Nurturing peace, in our parenting and for our world

logo that hopefully doesnt change colorEditor’s Note:  This post was originally published on 10/21/2015. As we celebrate AP Month 2016 with the theme, “Nurturing Peace: Parenting for World Harmony,” this article is a great reminder that a peaceful, attachment-promoting parenting approach promotes a peaceful cycle of living that spreads beyond the home and into the world.

Is world peace possible?

When we talk about the potential for Attachment Parenting (AP) to change the world, we are referring to a ripple effect: Our children growing up to be compassionate and empathic, becoming parents who foster secure attachments with their children, whose children then grow up to repeat the cycle of peaceful living both in and out of the home.
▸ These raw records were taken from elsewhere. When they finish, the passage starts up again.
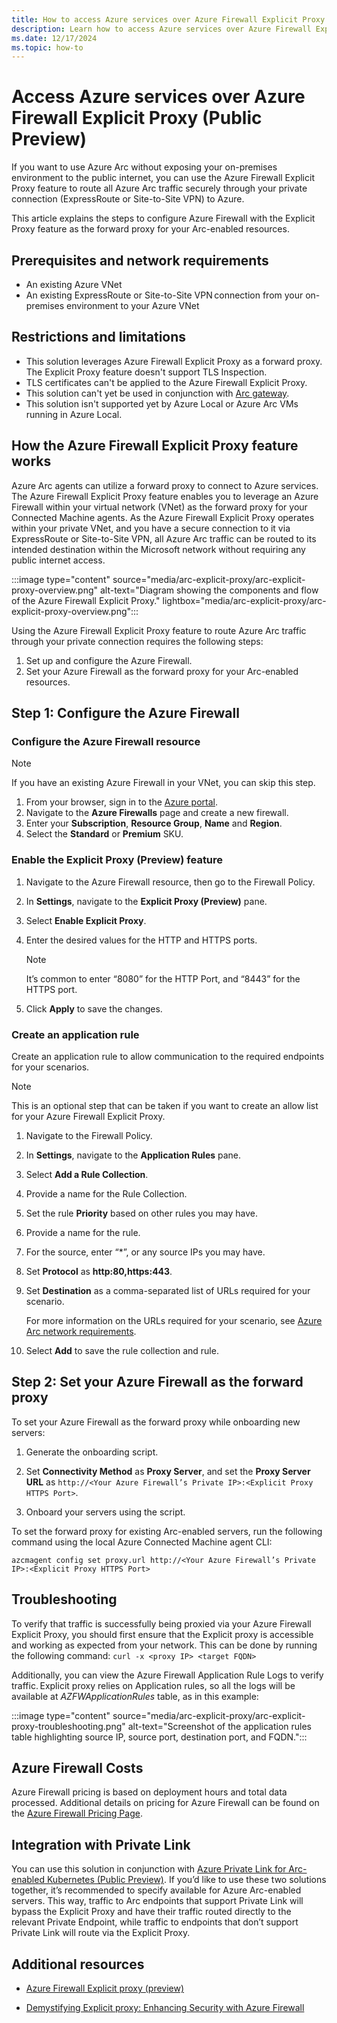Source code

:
 ```yaml
---
title: How to access Azure services over Azure Firewall Explicit Proxy (Public Preview)
description: Learn how to access Azure services over Azure Firewall Explicit Proxy (Public Preview).
ms.date: 12/17/2024
ms.topic: how-to
---
```


# Access Azure services over Azure Firewall Explicit Proxy (Public Preview)

If you want to use Azure Arc without exposing your on-premises environment to the public internet, you can use the Azure Firewall Explicit Proxy feature to route all Azure Arc traffic securely through your private connection (ExpressRoute or Site-to-Site VPN) to Azure.

This article explains the steps to configure Azure Firewall with the Explicit Proxy feature as the forward proxy for your Arc-enabled resources.

## Prerequisites and network requirements

- An existing Azure VNet 
- An existing ExpressRoute or Site-to-Site VPN connection from your on-premises environment to your Azure VNet 

## Restrictions and limitations

- This solution leverages Azure Firewall Explicit Proxy as a forward proxy. The Explicit Proxy feature doesn't support TLS Inspection.
- TLS certificates can't be applied to the Azure Firewall Explicit Proxy.
- This solution can't yet be used in conjunction with [Arc gateway](arc-gateway.md).
- This solution isn't supported yet by Azure Local or Azure Arc VMs running in Azure Local.

## How the Azure Firewall Explicit Proxy feature works

Azure Arc agents can utilize a forward proxy to connect to Azure services. The Azure Firewall Explicit Proxy feature enables you to leverage an Azure Firewall within your virtual network (VNet) as the forward proxy for your Connected Machine agents. As the Azure Firewall Explicit Proxy operates within your private VNet, and you have a secure connection to it via ExpressRoute or Site-to-Site VPN, all Azure Arc traffic can be routed to its intended destination within the Microsoft network without requiring any public internet access.

:::image type="content" source="media/arc-explicit-proxy/arc-explicit-proxy-overview.png" alt-text="Diagram showing the components and flow of the Azure Firewall Explicit Proxy." lightbox="media/arc-explicit-proxy/arc-explicit-proxy-overview.png":::

Using the Azure Firewall Explicit Proxy feature to route Azure Arc traffic through your private connection requires the following steps:

1. Set up and configure the Azure Firewall.
1. Set your Azure Firewall as the forward proxy for your Arc-enabled resources.

## Step 1: Configure the Azure Firewall

### Configure the Azure Firewall resource

> [!NOTE]
> If you have an existing Azure Firewall in your VNet, you can skip this step.
> 

1. From your browser, sign in to the [Azure portal](https://portal.azure.com/).
1. Navigate to the **Azure Firewalls** page and create a new firewall.
1. Enter your **Subscription**, **Resource Group**, **Name** and **Region**.
1. Select the **Standard** or **Premium** SKU.

### Enable the Explicit Proxy (Preview) feature

1. Navigate to the Azure Firewall resource, then go to the Firewall Policy.

1. In **Settings**, navigate to the **Explicit Proxy (Preview)** pane. 

1. Select **Enable Explicit Proxy**.  

1. Enter the desired values for the HTTP and HTTPS ports.

    > [!NOTE]
    > It’s common to enter “8080” for the HTTP Port, and “8443” for the HTTPS port.

1. Click **Apply** to save the changes.  

### Create an application rule

Create an application rule to allow communication to the required endpoints for your scenarios.

> [!NOTE]
> This is an optional step that can be taken if you want to create an allow list for your Azure Firewall Explicit Proxy.   
> 

1. Navigate to the Firewall Policy.  

1. In **Settings**, navigate to the **Application Rules** pane.  

1. Select **Add a Rule Collection**.  

1. Provide a name for the Rule Collection. 

1. Set the rule **Priority** based on other rules you may have. 

1. Provide a name for the rule. 

1. For the source, enter “*”, or any source IPs you may have. 

1. Set **Protocol** as **http:80,https:443**.  

1. Set **Destination** as a comma-separated list of URLs required for your scenario.
    
    For more information on the URLs required for your scenario, see [Azure Arc network requirements](/azure/azure-arc/network-requirements-consolidated?tabs=azure-cloud).    

1. Select **Add** to save the rule collection and rule.  


## Step 2: Set your Azure Firewall as the forward proxy

To set your Azure Firewall as the forward proxy while onboarding new servers:

1. Generate the onboarding script.

1. Set **Connectivity Method** as **Proxy Server**, and set the **Proxy Server URL** as `http://<Your Azure Firewall’s Private IP>:<Explicit Proxy HTTPS Port>`.

1. Onboard your servers using the script.

To set the forward proxy for existing Arc-enabled servers, run the following command using the local Azure Connected Machine agent CLI:

`azcmagent config set proxy.url http://<Your Azure Firewall’s Private IP>:<Explicit Proxy HTTPS Port>`

## Troubleshooting

To verify that traffic is successfully being proxied via your Azure Firewall Explicit Proxy, you should first ensure that the Explicit proxy is accessible and working as expected from your network. This can be done by running the following command: `curl -x <proxy IP> <target FQDN>`  

Additionally, you can view the Azure Firewall Application Rule Logs to verify traffic. Explicit proxy relies on Application rules, so all the logs will be available at *AZFWApplicationRules* table, as in this example:

:::image type="content" source="media/arc-explicit-proxy/arc-explicit-proxy-troubleshooting.png" alt-text="Screenshot of the application rules table highlighting source IP, source port, destination port, and FQDN.":::

## Azure Firewall Costs 

Azure Firewall pricing is based on deployment hours and total data processed. Additional details on pricing for Azure Firewall can be found on the [Azure Firewall Pricing Page](https://azure.microsoft.com/en-us/pricing/details/azure-firewall/?msockid=1c55508c2bbf693b0bf545c52ad26864). 

## Integration with Private Link  

You can use this solution in conjunction with [Azure Private Link for Arc-enabled Kubernetes (Public Preview)](/azure/azure-arc/kubernetes/private-link). If you’d like to use these two solutions together, it’s recommended to specify available for Azure Arc-enabled servers. This way, traffic to Arc endpoints that support Private Link will bypass the Explicit Proxy and have their traffic routed directly to the relevant Private Endpoint, while traffic to endpoints that don’t support Private Link will route via the Explicit Proxy.   


## Additional resources

- [Azure Firewall Explicit proxy (preview)](/azure/firewall/explicit-proxy) 

- [Demystifying Explicit proxy: Enhancing Security with Azure Firewall](https://techcommunity.microsoft.com/blog/azurenetworksecurityblog/demystifying-explicit-proxy-enhancing-security-with-azure-firewall/3873445)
Just as what our society experienced with La Leche League International’s breastfeeding revolution, begun more than 50 years ago, we at Attachment Parenting International (API) hope to be looking at a different kind of society in coming generations — one where disconnection is discouraged and healthy, securely attached relationships are valued above competition and shame.

API is working every day to better support and educate parents on establishing and maintaining secure parent-child attachments. And parents are striving every day to put API’s Eight Principles of Parenting to practice in their relationships with their children.

Many parents understand the challenge of adopting the new mindset needed to fully grasp how API’s Eight Principles of Parenting work. This parenting approach requires looking at the world, your child, your role as a parent and the way you live through a different lens — one that not everyone is able to see. API’s core ethos is a frame of mind that we promote as a practice: respect, empathy, compassion and reflection in thought, speech and action toward yourself and others.

We believe that parents who practice these habits of mind will tend to practice parenting in ways that resemble API’s Eight Principles of Parenting. Likewise, we believe that parents who practice the behaviors included in API’s Eight Principles of Parenting are capable and more likely to practice API’s ethos.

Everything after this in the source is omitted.